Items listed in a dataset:
=== Section Start ===

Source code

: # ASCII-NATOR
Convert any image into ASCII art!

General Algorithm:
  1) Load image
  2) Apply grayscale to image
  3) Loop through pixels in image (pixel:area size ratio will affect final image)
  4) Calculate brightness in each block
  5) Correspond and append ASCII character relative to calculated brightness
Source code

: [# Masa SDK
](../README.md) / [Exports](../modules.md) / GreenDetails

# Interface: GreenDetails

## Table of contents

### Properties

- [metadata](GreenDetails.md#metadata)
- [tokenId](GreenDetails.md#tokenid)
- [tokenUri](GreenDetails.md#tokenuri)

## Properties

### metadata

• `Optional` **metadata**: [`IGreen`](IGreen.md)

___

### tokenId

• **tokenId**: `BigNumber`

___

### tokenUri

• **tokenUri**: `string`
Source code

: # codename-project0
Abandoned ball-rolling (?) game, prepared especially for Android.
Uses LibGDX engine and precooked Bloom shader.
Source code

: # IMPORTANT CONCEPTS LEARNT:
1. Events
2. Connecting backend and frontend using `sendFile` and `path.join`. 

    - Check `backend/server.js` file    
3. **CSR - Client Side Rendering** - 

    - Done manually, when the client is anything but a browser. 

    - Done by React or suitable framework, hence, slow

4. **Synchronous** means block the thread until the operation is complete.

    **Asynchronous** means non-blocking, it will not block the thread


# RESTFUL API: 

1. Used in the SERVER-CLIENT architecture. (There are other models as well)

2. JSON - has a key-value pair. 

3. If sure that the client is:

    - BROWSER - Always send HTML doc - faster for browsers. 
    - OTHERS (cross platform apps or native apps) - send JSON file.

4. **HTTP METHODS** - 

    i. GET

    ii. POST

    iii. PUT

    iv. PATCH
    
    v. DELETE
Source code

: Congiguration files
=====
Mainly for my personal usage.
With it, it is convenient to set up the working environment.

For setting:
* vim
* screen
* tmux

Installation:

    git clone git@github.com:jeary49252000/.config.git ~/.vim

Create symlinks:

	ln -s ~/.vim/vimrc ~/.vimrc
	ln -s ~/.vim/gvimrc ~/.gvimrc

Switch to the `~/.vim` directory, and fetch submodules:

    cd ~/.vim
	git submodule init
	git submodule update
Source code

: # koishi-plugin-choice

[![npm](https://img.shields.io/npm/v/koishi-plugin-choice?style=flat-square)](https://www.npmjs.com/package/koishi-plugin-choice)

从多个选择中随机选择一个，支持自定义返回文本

=== Section End ===

▶ [EXERCISE BRIEF]:
The required output is the exact run of lines from the beginning of the records to the line with "2. Connecting backend", that line included.

▶ [REPLY TO THE TASK]:
Source code

: # ASCII-NATOR
Convert any image into ASCII art!

General Algorithm:
  1) Load image
  2) Apply grayscale to image
  3) Loop through pixels in image (pixel:area size ratio will affect final image)
  4) Calculate brightness in each block
  5) Correspond and append ASCII character relative to calculated brightness
Source code

: [# Masa SDK
](../README.md) / [Exports](../modules.md) / GreenDetails

# Interface: GreenDetails

## Table of contents

### Properties

- [metadata](GreenDetails.md#metadata)
- [tokenId](GreenDetails.md#tokenid)
- [tokenUri](GreenDetails.md#tokenuri)

## Properties

### metadata

• `Optional` **metadata**: [`IGreen`](IGreen.md)

___

### tokenId

• **tokenId**: `BigNumber`

___

### tokenUri

• **tokenUri**: `string`
Source code

: # codename-project0
Abandoned ball-rolling (?) game, prepared especially for Android.
Uses LibGDX engine and precooked Bloom shader.
Source code

: # IMPORTANT CONCEPTS LEARNT:
1. Events
2. Connecting backend and frontend using `sendFile` and `path.join`. 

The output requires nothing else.